著者の分析では追い込まれた北朝鮮が、韓国へ攻撃を開始する可能性があると分析しています。(または、米国が北朝鮮核基地を攻撃する可能性)


その一方で、北朝鮮との残虐性を記憶している韓国の朝鮮戦争世代が引退し、統一朝鮮を夢見る若者が増えているという。現在の文在寅大統領のような人が、韓国の主導権を持つような雰囲気が当時からあったようです。

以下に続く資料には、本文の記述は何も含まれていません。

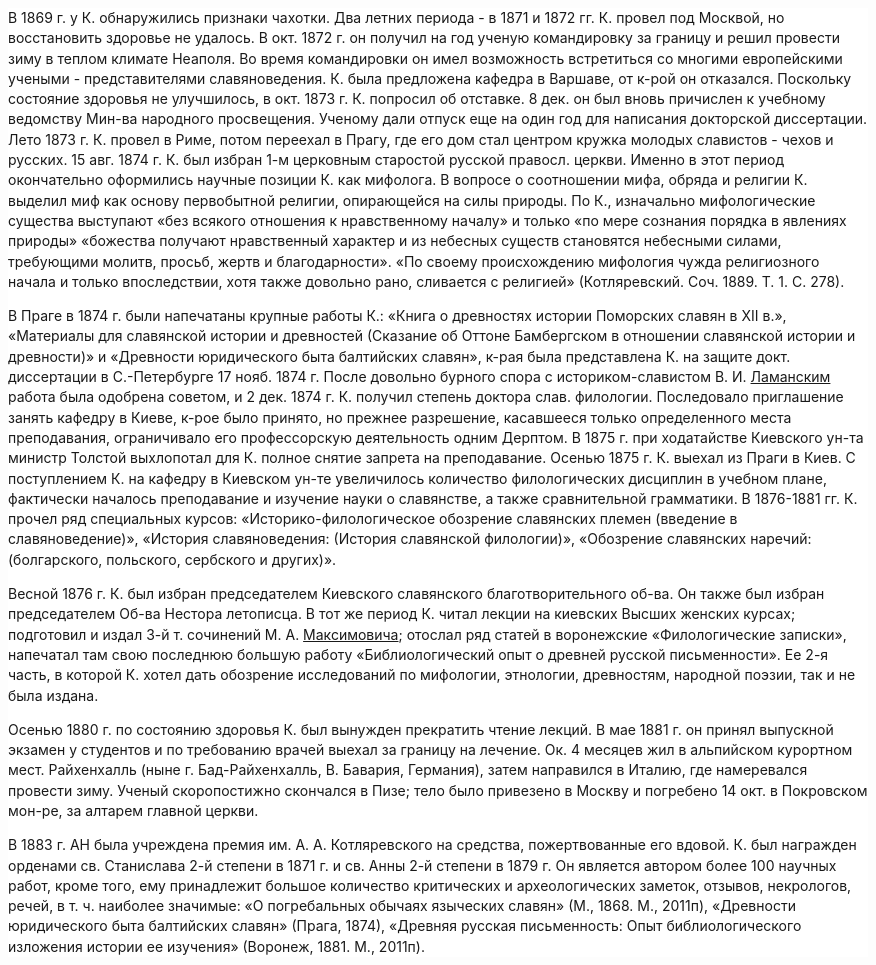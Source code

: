 В 1869 г. у К. обнаружились признаки чахотки. Два летних периода - в 1871 и 1872 гг. К. провел под Москвой, но восстановить здоровье не удалось. В окт. 1872 г. он получил на год ученую командировку за границу и решил провести зиму в теплом климате Неаполя. Во время командировки он имел возможность встретиться со многими европейскими учеными - представителями славяноведения. К. была предложена кафедра в Варшаве, от к-рой он отказался. Поскольку состояние здоровья не улучшилось, в окт. 1873 г. К. попросил об отставке. 8 дек. он был вновь причислен к учебному ведомству Мин-ва народного просвещения. Ученому дали отпуск еще на один год для написания докторской диссертации. Лето 1873 г. К. провел в Риме, потом переехал в Прагу, где его дом стал центром кружка молодых славистов - чехов и русских. 15 авг. 1874 г. К. был избран 1-м церковным старостой русской правосл. церкви. Именно в этот период окончательно оформились научные позиции К. как мифолога. В вопросе о соотношении мифа, обряда и религии К. выделил миф как основу первобытной религии, опирающейся на силы природы. По К., изначально мифологические существа выступают «без всякого отношения к нравственному началу» и только «по мере сознания порядка в явлениях природы» «божества получают нравственный характер и из небесных существ становятся небесными силами, требующими молитв, просьб, жертв и благодарности». «По своему происхождению мифология чужда религиозного начала и только впоследствии, хотя также довольно рано, сливается с религией» (Котляревский. Соч. 1889. Т. 1. С. 278).

В Праге в 1874 г. были напечатаны крупные работы К.: «Книга о древностях истории Поморских славян в XII в.», «Материалы для славянской истории и древностей (Сказание об Оттоне Бамбергском в отношении славянской истории и древности)» и «Древности юридического быта балтийских славян», к-рая была представлена К. на защите докт. диссертации в С.-Петербурге 17 нояб. 1874 г. После довольно бурного спора с историком-славистом В. И. [Ламанским](https://pravenc.ru/text/Ламанским.html) работа была одобрена советом, и 2 дек. 1874 г. К. получил степень доктора слав. филологии. Последовало приглашение занять кафедру в Киеве, к-рое было принято, но прежнее разрешение, касавшееся только определенного места преподавания, ограничивало его профессорскую деятельность одним Дерптом. В 1875 г. при ходатайстве Киевского ун-та министр Толстой выхлопотал для К. полное снятие запрета на преподавание. Осенью 1875 г. К. выехал из Праги в Киев. С поступлением К. на кафедру в Киевском ун-те увеличилось количество филологических дисциплин в учебном плане, фактически началось преподавание и изучение науки о славянстве, а также сравнительной грамматики. В 1876-1881 гг. К. прочел ряд специальных курсов: «Историко-филологическое обозрение славянских племен (введение в славяноведение)», «История славяноведения: (История славянской филологии)», «Обозрение славянских наречий: (болгарского, польского, сербского и других)».

Весной 1876 г. К. был избран председателем Киевского славянского благотворительного об-ва. Он также был избран председателем Об-ва Нестора летописца. В тот же период К. читал лекции на киевских Высших женских курсах; подготовил и издал 3-й т. сочинений М. А. [Максимовича](https://pravenc.ru/text/Максимовича.html); отослал ряд статей в воронежские «Филологические записки», напечатал там свою последнюю большую работу «Библиологический опыт о древней русской письменности». Ее 2-я часть, в которой К. хотел дать обозрение исследований по мифологии, этнологии, древностям, народной поэзии, так и не была издана.

Осенью 1880 г. по состоянию здоровья К. был вынужден прекратить чтение лекций. В мае 1881 г. он принял выпускной экзамен у студентов и по требованию врачей выехал за границу на лечение. Ок. 4 месяцев жил в альпийском курортном мест. Райхенхалль (ныне г. Бад-Райхенхалль, В. Бавария, Германия), затем направился в Италию, где намеревался провести зиму. Ученый скоропостижно скончался в Пизе; тело было привезено в Москву и погребено 14 окт. в Покровском мон-ре, за алтарем главной церкви.

В 1883 г. АН была учреждена премия им. А. А. Котляревского на средства, пожертвованные его вдовой. К. был награжден орденами св. Станислава 2-й степени в 1871 г. и св. Анны 2-й степени в 1879 г. Он является автором более 100 научных работ, кроме того, ему принадлежит большое количество критических и археологических заметок, отзывов, некрологов, речей, в т. ч. наиболее значимые: «О погребальных обычаях языческих славян» (М., 1868. М., 2011п), «Древности юридического быта балтийских славян» (Прага, 1874), «Древняя русская письменность: Опыт библиологического изложения истории ее изучения» (Воронеж, 1881. М., 2011п).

・世代交代が進み、「朝鮮戦争で北朝鮮の残虐性を心身に刻んだ老いた世代」から「北朝鮮を同胞と考える若い世代」に移りつつある(p180)


日本の情報機関の強化が必要

2012年の本ですから7年前と現在とでは大きな変化がありますが、核という問題は解決されていません。また、朝鮮半島有事の際の、在韓邦人救出問題も当時から進んでいないように見えます。


著者の印象では、日本の官僚は、それぞれ自分の省庁の利害が最優先で、国益という観点から総合的に問題を捉えたり、解決しようという考え方は希薄だという。その縦割り行政組織の弊害を緩和するために出向官制度がありますが、実態は出向先省庁の情報を探るスパイ役だというのです。


また、著者の懸念するのは、駐韓国防衛駐在官が日本からの訪問者へのアテンド忙しすぎることです。著者は少なく見ても三年間で千人以上の公的・準公的な韓国訪問者・旅行者のアテンドをこなしたという。これに加え、大使館の公的行事もあり、これがなければ情報活動に専念できるのに、現実は、駐在官は旅行の随行員となっている現実があるのです。


最悪を想定するためにも、日本の情報機関の強化が必要なのでしょう。福山さん、良い本をありがとうございました。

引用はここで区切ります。